TASK DIRECTIONS —
Each record must be printed exactly as given.

ENTRIES SHOWN —
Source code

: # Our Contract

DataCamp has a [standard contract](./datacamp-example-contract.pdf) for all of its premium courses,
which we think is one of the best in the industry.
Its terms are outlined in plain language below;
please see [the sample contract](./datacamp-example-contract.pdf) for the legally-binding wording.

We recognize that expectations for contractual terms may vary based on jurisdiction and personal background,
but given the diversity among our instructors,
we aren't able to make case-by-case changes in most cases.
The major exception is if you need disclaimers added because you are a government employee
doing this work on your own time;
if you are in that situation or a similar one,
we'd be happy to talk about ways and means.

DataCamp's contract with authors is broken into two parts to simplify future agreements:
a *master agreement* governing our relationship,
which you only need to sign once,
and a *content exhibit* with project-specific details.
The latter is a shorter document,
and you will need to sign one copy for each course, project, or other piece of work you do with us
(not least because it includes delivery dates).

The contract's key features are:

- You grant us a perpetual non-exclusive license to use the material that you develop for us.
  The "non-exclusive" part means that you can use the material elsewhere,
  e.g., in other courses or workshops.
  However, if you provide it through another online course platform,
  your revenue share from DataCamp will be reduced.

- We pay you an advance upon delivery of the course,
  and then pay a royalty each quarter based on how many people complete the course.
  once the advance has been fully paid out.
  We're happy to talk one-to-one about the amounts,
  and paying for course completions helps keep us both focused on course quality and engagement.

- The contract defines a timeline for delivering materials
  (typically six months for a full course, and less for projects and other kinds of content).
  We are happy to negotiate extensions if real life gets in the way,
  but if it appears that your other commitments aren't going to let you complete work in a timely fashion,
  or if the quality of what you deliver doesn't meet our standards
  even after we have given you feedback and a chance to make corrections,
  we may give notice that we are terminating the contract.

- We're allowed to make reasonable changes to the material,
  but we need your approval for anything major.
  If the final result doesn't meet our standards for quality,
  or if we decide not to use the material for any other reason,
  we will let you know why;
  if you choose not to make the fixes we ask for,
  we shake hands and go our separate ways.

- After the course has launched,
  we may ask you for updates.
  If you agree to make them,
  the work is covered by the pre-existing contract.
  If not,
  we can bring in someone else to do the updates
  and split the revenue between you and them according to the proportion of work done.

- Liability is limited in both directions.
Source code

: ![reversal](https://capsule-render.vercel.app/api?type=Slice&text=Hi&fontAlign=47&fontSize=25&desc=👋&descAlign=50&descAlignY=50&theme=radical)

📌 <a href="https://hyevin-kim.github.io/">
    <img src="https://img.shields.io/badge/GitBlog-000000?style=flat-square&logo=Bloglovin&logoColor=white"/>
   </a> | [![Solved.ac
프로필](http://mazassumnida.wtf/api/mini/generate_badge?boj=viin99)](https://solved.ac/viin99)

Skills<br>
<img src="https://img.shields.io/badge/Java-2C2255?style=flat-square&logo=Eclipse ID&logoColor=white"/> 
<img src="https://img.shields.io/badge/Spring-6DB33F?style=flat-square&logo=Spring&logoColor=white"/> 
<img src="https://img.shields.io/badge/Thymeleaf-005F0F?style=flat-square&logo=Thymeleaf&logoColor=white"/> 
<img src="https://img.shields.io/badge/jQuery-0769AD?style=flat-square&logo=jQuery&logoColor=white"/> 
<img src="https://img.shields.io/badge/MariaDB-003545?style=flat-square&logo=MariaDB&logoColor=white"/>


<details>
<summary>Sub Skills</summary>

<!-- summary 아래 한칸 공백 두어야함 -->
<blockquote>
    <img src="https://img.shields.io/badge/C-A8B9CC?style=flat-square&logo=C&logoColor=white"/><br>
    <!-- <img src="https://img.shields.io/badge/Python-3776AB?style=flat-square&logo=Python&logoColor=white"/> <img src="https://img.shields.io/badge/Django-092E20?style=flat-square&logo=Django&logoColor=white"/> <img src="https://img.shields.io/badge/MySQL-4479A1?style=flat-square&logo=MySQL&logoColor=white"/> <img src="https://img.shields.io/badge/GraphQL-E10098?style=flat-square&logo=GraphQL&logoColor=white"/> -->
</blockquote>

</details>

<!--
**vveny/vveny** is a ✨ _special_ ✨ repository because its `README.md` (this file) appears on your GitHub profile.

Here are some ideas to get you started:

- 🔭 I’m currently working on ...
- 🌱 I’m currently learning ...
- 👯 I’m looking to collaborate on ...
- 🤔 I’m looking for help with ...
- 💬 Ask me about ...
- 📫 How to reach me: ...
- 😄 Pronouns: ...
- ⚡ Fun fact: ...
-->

RESULT FOR THIS EXERCISE —
Source code

: # Our Contract

DataCamp has a [standard contract](./datacamp-example-contract.pdf) for all of its premium courses,
which we think is one of the best in the industry.
Its terms are outlined in plain language below;
please see [the sample contract](./datacamp-example-contract.pdf) for the legally-binding wording.

We recognize that expectations for contractual terms may vary based on jurisdiction and personal background,
but given the diversity among our instructors,
we aren't able to make case-by-case changes in most cases.
The major exception is if you need disclaimers added because you are a government employee
doing this work on your own time;
if you are in that situation or a similar one,
we'd be happy to talk about ways and means.

DataCamp's contract with authors is broken into two parts to simplify future agreements:
a *master agreement* governing our relationship,
which you only need to sign once,
and a *content exhibit* with project-specific details.
The latter is a shorter document,
and you will need to sign one copy for each course, project, or other piece of work you do with us
(not least because it includes delivery dates).

The contract's key features are:

- You grant us a perpetual non-exclusive license to use the material that you develop for us.
  The "non-exclusive" part means that you can use the material elsewhere,
  e.g., in other courses or workshops.
  However, if you provide it through another online course platform,
  your revenue share from DataCamp will be reduced.

- We pay you an advance upon delivery of the course,
  and then pay a royalty each quarter based on how many people complete the course.
  once the advance has been fully paid out.
  We're happy to talk one-to-one about the amounts,
  and paying for course completions helps keep us both focused on course quality and engagement.

- The contract defines a timeline for delivering materials
  (typically six months for a full course, and less for projects and other kinds of content).
  We are happy to negotiate extensions if real life gets in the way,
  but if it appears that your other commitments aren't going to let you complete work in a timely fashion,
  or if the quality of what you deliver doesn't meet our standards
  even after we have given you feedback and a chance to make corrections,
  we may give notice that we are terminating the contract.

- We're allowed to make reasonable changes to the material,
  but we need your approval for anything major.
  If the final result doesn't meet our standards for quality,
  or if we decide not to use the material for any other reason,
  we will let you know why;
  if you choose not to make the fixes we ask for,
  we shake hands and go our separate ways.

- After the course has launched,
  we may ask you for updates.
  If you agree to make them,
  the work is covered by the pre-existing contract.
  If not,
  we can bring in someone else to do the updates
  and split the revenue between you and them according to the proportion of work done.

- Liability is limited in both directions.
Source code

: ![reversal](https://capsule-render.vercel.app/api?type=Slice&text=Hi&fontAlign=47&fontSize=25&desc=👋&descAlign=50&descAlignY=50&theme=radical)

📌 <a href="https://hyevin-kim.github.io/">
    <img src="https://img.shields.io/badge/GitBlog-000000?style=flat-square&logo=Bloglovin&logoColor=white"/>
   </a> | [![Solved.ac
프로필](http://mazassumnida.wtf/api/mini/generate_badge?boj=viin99)](https://solved.ac/viin99)

Skills<br>
<img src="https://img.shields.io/badge/Java-2C2255?style=flat-square&logo=Eclipse ID&logoColor=white"/> 
<img src="https://img.shields.io/badge/Spring-6DB33F?style=flat-square&logo=Spring&logoColor=white"/> 
<img src="https://img.shields.io/badge/Thymeleaf-005F0F?style=flat-square&logo=Thymeleaf&logoColor=white"/> 
<img src="https://img.shields.io/badge/jQuery-0769AD?style=flat-square&logo=jQuery&logoColor=white"/> 
<img src="https://img.shields.io/badge/MariaDB-003545?style=flat-square&logo=MariaDB&logoColor=white"/>


<details>
<summary>Sub Skills</summary>

<!-- summary 아래 한칸 공백 두어야함 -->
<blockquote>
    <img src="https://img.shields.io/badge/C-A8B9CC?style=flat-square&logo=C&logoColor=white"/><br>
    <!-- <img src="https://img.shields.io/badge/Python-3776AB?style=flat-square&logo=Python&logoColor=white"/> <img src="https://img.shields.io/badge/Django-092E20?style=flat-square&logo=Django&logoColor=white"/> <img src="https://img.shields.io/badge/MySQL-4479A1?style=flat-square&logo=MySQL&logoColor=white"/> <img src="https://img.shields.io/badge/GraphQL-E10098?style=flat-square&logo=GraphQL&logoColor=white"/> -->
</blockquote>

</details>

<!--
**vveny/vveny** is a ✨ _special_ ✨ repository because its `README.md` (this file) appears on your GitHub profile.

Here are some ideas to get you started:

- 🔭 I’m currently working on ...
- 🌱 I’m currently learning ...
- 👯 I’m looking to collaborate on ...
- 🤔 I’m looking for help with ...
- 💬 Ask me about ...
- 📫 How to reach me: ...
- 😄 Pronouns: ...
- ⚡ Fun fact: ...
-->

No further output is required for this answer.